Parliament of Malaysia
| Year | Constituency | Candidate |  | Votes | Pct. | Opponent(s) |  | Votes | Pct. | Ballots cast | Majority | Turnout |
|---|---|---|---|---|---|---|---|---|---|---|---|---|
| 1999 | P053 Larut |  | Raja Ahmad Zainuddin Raja Omar (UMNO) | 14,334 | 56.21% |  | Mohd Nor Monutty (keADILan) | 10,325 | 40.49% | 25,500 | 4,009 | 71.76% |
| 2004 | P056 Larut |  | Raja Ahmad Zainuddin Raja Omar (UMNO) | 19,064 | 60.88% |  | Kamarudin Awang Basir (PAS) | 11,456 | 36.58% | 31,315 | 7,608 | 78.00% |

==Honours==
- Malaysia
  - Commander of the Order of Meritorious Service (PJN) – Datuk (2007)
- Malacca
  - Companion Class I of the Exalted Order of Malacca (DMSM) – Datuk (2003)
- Pahang
  - Knight Grand Companion of the Order of Sultan Ahmad Shah of Pahang (SSAP) – Dato' Sri (2007)
  - Knight Grand Companion of the Order of the Crown of Pahang (SIMP) – formerly Dato', now Dato' Indera (2006)
  - Knight Companion of the Order of Sultan Ahmad Shah of Pahang (DSAP) – Dato' (2001)
- Perak
  - Knight Commander of the Order of the Perak State Crown (DPMP) – Dato' (1997)

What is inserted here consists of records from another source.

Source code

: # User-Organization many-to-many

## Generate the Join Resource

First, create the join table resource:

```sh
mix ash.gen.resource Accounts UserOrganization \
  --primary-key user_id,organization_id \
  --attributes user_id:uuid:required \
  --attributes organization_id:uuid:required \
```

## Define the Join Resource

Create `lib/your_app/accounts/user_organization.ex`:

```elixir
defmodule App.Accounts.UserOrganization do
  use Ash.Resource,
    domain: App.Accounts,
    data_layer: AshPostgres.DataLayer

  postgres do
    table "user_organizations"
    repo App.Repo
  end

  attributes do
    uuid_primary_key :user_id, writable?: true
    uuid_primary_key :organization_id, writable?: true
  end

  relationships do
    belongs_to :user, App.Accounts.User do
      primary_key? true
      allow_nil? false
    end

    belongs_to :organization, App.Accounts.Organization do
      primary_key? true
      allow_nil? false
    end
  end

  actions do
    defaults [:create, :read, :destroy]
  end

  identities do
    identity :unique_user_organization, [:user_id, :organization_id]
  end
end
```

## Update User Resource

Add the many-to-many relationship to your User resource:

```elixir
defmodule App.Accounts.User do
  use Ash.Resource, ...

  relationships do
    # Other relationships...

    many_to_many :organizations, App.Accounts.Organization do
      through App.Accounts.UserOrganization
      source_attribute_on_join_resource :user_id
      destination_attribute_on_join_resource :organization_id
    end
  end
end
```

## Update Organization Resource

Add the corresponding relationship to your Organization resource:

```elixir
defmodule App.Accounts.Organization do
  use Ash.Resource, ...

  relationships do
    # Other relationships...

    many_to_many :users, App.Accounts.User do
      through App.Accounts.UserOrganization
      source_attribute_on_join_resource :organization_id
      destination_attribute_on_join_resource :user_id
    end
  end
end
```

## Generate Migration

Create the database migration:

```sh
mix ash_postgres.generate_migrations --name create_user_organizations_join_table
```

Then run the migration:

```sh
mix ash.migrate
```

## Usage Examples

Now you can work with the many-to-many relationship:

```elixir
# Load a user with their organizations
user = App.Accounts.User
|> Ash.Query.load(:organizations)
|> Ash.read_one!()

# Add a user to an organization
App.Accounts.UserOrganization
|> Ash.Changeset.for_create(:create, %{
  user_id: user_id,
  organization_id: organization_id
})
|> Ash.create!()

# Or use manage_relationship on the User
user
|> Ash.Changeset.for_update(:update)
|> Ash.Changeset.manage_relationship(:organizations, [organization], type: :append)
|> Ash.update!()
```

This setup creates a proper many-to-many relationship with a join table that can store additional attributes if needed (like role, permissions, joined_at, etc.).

  - Commander of the Order of the Perak State Crown (PMP) (1992)
  - Member of the Order of the Perak State Crown (AMP) (1988)
  - Recipient of the Distinguished Conduct Medal (PPT) (1983)
  - Justice of the Peace (JP) (1994)

== Health ==
He had died on 9 June 2017 in Hospital KPJ Ipoh.